As Ishmael went along he picked a large bunch of the wayside flowers as an offering to Phoebe—purple knapweed and betony, the plumy dead-pink heads of hemp-agrimony, and tufts of strong yellow fleabane, all squeezed together in his hot little hand. The air seemed alive with butterflies and moths, white and brown and red, and clouds of the "blue skippers" that look like periwinkles blown to life. A bee shot past him so quickly that the thrum of it sounded short as a twanged string, and the next moment a late foxglove spire, naked save for its topmost bell, quivered beneath the onslaught of the arched brown and yellow body. The heat haze shimmered on the distant horizon like an insect's wing, but was tempered on the moorland height by the capricious wind, and Ishmael kept doggedly on.

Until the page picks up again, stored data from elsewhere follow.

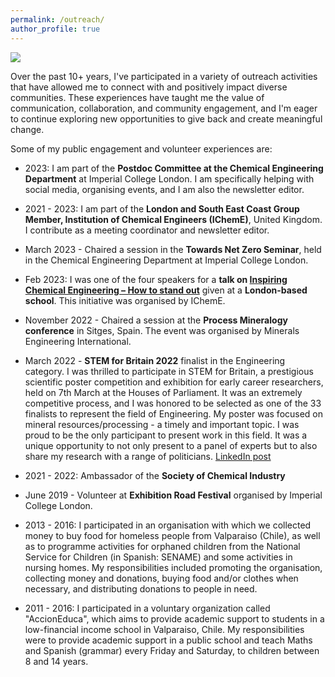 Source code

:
```yaml
---
permalink: /outreach/
author_profile: true
---
```

![](/_pages/3.png) 

Over the past 10+ years, I've participated in a variety of outreach activities that have allowed me to connect with and positively impact diverse communities. These experiences have taught me the value of communication, collaboration, and community engagement, and I'm eager to continue exploring new opportunities to give back and create meaningful change. 

Some of my public engagement and volunteer experiences are:

* 2023: I am part of the **Postdoc Committee at the Chemical Engineering Department** at Imperial College London. I am specifically helping with social media, organising events, and I am also the newsletter editor. 

* 2021 - 2023: I am part of the **London and South East Coast Group Member, Institution of Chemical Engineers (IChemE)**, United Kingdom. I contribute as a meeting coordinator and newsletter editor. 

* March 2023 - Chaired a session in the **Towards Net Zero Seminar**, held in the Chemical Engineering Department at Imperial College London. 

* Feb 2023: I was one of the four speakers for a **talk on [Inspiring Chemical Engineering – How to stand out](https://www.icheme.org/membership/communities/member-groups/london-and-south-east-coast-young-members/events/28-02-23-inspiring-chemical-engineering-how-to-stand-out/)** given at a **London-based school**. This initiative was organised by IChemE.

* November 2022 - Chaired a session at the **Process Mineralogy conference** in Sitges, Spain. The event was organised by Minerals Engineering International. 

* March 2022 - **STEM for Britain 2022** finalist in the Engineering category. I was thrilled to participate in STEM for Britain, a prestigious scientific poster competition and exhibition for early career researchers, held on 7th March at the Houses of Parliament. It was an extremely competitive process, and I was honored to be selected as one of the 33 finalists to represent the field of Engineering. My poster was focused on mineral resources/processing - a timely and important topic. I was proud to be the only participant to present work in this field. It was a unique opportunity to not only present to a panel of experts but to also share my research with a range of politicians. [LinkedIn post](https://www.linkedin.com/posts/paulinaquintanilla_outreach-activity-6907767055844831232-nrKf?utm_source=share&utm_medium=member_desktop)

* 2021 - 2022: Ambassador of the **Society of Chemical Industry** 

* June 2019 - Volunteer at **Exhibition Road Festival** organised by Imperial College London. 

* 2013 - 2016: I participated in an organisation with which we collected money to buy food for homeless people from Valparaiso (Chile), as well as to programme activities for orphaned children from the National Service for Children (in Spanish: SENAME) and some activities in nursing homes. My responsibilities included promoting the organisation, collecting money and donations, buying food and/or clothes when necessary, and distributing donations to people in need.

* 2011 - 2016: I participated in a voluntary organization called "AccionEduca", which aims to provide academic support to students in a low-financial income school in Valparaiso, Chile. My responsibilities were to provide academic support in a public school and teach Maths and Spanish (grammar) every Friday and Saturday, to children between 8 and 14 years.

He was a wiry little boy, thin and brown, with dark hair that grew in a point on the nape of his neck, and hazel eyes set rather deeply under straight, sulky-looking brows. The lower part of his face was small and pointed for the breadth across forehead and cheek bones, and, with his outstanding ears, combined to give him something the look of a piskie's changeling. Already the first innocence of childhood was wearing away, and the deliberate cleanliness of mind achieved, if at all, in the malleable years between fifteen and twenty was as yet far ahead. Nevertheless, Parson Boase was not wrong in scenting the idealist in Ishmael, and he wondered how far the determined but excitable child, with the nervous strain of his race and all the little bluntnesses of a boy ungently reared, might prove the prey of circumstance; or whether, after all, he might not so build up resisting power as to make a fair thing of his life. A no more distant future than the next hour held Ishmael's mind at the moment, and attracted by a strong smell of peppermint from the marsh, the child turned that way, to add the pale purple blossoms to his fast-wilting bunch.

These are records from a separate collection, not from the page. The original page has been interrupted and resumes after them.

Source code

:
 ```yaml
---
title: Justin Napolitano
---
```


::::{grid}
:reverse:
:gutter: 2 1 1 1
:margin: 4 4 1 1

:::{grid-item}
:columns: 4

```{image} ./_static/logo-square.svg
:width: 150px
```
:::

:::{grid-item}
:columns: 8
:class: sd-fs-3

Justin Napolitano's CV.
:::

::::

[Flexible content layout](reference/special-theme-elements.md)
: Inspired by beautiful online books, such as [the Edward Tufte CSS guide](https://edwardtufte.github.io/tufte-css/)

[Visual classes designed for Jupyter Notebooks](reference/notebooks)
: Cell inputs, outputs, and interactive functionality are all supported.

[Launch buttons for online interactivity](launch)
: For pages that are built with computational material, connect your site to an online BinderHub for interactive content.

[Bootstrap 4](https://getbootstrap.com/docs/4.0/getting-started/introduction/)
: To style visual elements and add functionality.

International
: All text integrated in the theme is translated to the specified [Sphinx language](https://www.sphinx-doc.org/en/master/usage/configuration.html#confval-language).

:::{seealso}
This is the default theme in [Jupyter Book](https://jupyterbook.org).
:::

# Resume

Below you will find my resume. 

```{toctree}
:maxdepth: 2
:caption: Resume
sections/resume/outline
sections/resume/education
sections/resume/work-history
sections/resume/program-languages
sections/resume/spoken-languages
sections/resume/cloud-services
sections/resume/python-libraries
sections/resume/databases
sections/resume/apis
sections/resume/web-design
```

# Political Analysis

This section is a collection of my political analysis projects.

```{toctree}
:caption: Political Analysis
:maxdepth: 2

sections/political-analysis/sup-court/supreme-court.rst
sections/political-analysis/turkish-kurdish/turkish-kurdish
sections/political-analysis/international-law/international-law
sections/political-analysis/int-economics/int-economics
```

A man in a black cassock, looped up for convenience in walking by a shabby cincture, was wandering among the brambles and gorse bushes, peering short-sightedly here and there, and as Ishmael appeared the man's hand closed suddenly over some object on a leaf. Ishmael had hardly recognised the Parson before he himself was seen.

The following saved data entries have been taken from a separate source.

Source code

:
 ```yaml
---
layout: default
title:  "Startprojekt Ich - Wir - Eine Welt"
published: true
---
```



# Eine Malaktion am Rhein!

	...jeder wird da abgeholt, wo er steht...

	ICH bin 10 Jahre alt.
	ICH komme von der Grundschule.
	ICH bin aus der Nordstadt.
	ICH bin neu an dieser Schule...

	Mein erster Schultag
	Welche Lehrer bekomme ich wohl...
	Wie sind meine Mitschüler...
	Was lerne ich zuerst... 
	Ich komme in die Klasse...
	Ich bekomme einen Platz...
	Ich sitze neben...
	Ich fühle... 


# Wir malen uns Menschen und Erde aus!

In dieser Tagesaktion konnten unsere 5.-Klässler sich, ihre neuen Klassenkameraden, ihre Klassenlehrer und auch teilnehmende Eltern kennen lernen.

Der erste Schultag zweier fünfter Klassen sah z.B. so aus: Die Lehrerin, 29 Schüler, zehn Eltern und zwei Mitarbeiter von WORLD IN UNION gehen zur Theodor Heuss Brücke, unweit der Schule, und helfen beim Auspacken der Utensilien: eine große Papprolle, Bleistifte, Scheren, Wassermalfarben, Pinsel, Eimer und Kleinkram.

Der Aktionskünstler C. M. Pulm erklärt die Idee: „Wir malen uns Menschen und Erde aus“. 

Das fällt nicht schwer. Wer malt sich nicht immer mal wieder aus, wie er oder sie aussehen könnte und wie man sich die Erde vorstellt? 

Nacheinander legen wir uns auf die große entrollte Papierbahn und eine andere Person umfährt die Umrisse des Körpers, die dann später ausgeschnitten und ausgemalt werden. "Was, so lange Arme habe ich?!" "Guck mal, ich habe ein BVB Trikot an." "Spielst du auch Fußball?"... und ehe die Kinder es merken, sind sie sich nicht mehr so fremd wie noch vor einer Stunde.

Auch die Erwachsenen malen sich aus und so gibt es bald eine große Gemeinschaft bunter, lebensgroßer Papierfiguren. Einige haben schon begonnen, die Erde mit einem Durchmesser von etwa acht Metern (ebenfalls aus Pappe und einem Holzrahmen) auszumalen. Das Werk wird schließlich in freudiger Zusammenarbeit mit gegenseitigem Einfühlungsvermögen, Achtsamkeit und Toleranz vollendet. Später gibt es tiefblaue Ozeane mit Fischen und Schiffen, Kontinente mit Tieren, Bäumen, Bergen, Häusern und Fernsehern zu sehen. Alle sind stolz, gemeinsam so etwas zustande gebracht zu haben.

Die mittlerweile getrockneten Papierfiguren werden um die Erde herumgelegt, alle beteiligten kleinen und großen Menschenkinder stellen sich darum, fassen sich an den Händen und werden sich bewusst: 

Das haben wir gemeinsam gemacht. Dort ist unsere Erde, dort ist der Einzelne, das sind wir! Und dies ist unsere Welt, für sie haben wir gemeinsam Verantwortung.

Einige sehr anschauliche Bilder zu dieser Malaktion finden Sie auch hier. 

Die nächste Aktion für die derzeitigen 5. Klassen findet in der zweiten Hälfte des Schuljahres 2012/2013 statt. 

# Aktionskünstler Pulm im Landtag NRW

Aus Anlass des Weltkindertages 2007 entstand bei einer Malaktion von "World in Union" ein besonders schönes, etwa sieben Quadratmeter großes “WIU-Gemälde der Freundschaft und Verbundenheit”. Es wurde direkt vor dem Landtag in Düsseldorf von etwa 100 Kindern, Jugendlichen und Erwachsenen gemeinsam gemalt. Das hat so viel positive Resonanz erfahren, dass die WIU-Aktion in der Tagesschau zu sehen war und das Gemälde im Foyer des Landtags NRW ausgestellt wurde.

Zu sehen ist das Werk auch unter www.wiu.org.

"Come and look at what I've got here," shouted Boase, straightening his long back and holding his curved-out hands aloft. Ishmael ran towards him, the tussocks, dry from long drought, swaying and sagging beneath him. As he drew near he caught a whirring sound, so strong as to seem metallic, and saw a big green and yellow dragon-fly fighting in the Parson's hands. Boase took hold of it carefully but firmly by the wings, and the creature stared angrily at Ishmael with its huge glassy green eyes, opening its oddly-fleshy mouth and wagging its fawn-coloured lips like an evil infant cockatrice.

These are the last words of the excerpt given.